Qu'on se figure un manomètre de Magendie portant deux colonnes mercurielles : l'une d'elles oscille comme dans l'instrument ordinaire; mais l'autre, ne communiquant avec le réservoir à mercure que par un tube capillaire très fin, n'offre que des vestiges d'oscillations, et lorsque l'instrument est en expérience, cette colonne s'élève par petites saccades successives jusqu'au point qui indique la moyenne de tension. Ce point indiqué par le manomètre compensateur est d'autant plus près du maximum ou du minimum signalés par la colonne oscillante, que la tension artérielle est pendant plus longtemps à son maximum ou à son minimum d'intensité.

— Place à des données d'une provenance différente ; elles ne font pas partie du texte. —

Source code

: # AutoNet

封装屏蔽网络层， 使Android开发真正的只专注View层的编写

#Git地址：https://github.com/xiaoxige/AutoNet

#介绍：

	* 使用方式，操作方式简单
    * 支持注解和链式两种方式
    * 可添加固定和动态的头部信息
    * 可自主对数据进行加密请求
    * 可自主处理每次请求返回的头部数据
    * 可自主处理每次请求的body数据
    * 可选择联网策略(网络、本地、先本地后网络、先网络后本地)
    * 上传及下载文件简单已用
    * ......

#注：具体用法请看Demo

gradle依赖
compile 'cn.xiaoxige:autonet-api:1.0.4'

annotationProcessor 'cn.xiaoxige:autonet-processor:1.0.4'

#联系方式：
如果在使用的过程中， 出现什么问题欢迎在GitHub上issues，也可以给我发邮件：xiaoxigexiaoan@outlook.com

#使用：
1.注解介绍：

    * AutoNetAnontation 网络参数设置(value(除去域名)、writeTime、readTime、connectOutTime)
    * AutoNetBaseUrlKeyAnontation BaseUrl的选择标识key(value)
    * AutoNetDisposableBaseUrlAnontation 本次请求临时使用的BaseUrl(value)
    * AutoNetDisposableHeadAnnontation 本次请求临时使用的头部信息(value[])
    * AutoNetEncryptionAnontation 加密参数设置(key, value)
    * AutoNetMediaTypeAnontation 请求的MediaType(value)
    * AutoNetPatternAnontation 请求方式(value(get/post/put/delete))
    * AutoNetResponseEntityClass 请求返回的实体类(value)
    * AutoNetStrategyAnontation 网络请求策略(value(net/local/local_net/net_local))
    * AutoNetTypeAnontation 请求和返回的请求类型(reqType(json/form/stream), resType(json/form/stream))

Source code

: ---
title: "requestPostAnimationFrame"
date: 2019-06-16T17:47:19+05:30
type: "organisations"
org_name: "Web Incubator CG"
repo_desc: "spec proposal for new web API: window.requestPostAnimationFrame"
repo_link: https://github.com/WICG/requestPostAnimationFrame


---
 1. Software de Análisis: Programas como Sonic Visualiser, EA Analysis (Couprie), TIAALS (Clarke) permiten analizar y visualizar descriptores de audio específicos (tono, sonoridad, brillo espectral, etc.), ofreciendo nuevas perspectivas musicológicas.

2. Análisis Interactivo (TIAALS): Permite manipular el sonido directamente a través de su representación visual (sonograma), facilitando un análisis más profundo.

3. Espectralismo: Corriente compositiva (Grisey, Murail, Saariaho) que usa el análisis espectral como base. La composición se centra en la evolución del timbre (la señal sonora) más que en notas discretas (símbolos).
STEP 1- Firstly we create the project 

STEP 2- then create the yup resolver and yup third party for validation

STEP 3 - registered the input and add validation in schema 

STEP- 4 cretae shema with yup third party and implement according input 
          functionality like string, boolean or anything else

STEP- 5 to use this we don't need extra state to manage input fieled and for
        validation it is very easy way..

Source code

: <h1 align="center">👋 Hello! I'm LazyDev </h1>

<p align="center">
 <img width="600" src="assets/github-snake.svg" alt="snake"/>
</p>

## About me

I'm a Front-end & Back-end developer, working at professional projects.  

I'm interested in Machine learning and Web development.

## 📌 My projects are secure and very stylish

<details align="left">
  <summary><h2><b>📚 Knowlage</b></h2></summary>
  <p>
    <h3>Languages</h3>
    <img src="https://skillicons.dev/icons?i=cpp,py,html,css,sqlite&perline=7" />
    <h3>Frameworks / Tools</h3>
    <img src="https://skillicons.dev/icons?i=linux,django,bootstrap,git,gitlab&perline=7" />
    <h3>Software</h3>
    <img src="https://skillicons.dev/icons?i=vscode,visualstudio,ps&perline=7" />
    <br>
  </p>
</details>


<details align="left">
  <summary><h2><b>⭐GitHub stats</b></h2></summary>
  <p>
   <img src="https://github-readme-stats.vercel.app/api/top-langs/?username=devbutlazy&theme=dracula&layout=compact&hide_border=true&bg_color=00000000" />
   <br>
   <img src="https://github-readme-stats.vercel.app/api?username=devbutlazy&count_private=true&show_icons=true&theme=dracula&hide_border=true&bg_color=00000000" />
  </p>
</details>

En expérimentant, avec cet instrument, sur des tubes élastiques dans lesquels on envoie des ondées intermittentes de liquide pour imiter les conditions de la circulation sanguine, on voit que la moyenne de tension va toujours en décroissant, à mesure qu'on la cherche plus loin de l'orifice d'entrée du tube. Quant aux variations qu'on produit, soit dans l'intensité de l'afflux, soit dans la facilité de l'écoulement, elles font varier la tension moyenne suivant les lois mêmes formulées par Bernouilli pour les cas d'écoulement constant.

Tous ces mouvements des colonnes manométriques sous l'influence des changements de tension que produit chaque contraction du cœur sont des manifestations de même nature que le phénomène désigné sous le nom de pouls artériel. L'importance du pouls, dans la pratique médicale, nous oblige à rapporter avec quelques détails les études entreprises sur les changements rhythmiques que les systoles du cœur produisent dans la tension artérielle. On entrevoit, d'après ce qui précède, que le pouls plus ou moins fréquent et fort, perçu en palpant l'artère radiale, se traduirait, si un manomètre était adapté à ce vaisseau, par des oscillations de fréquence et d'amplitude proportionnelles.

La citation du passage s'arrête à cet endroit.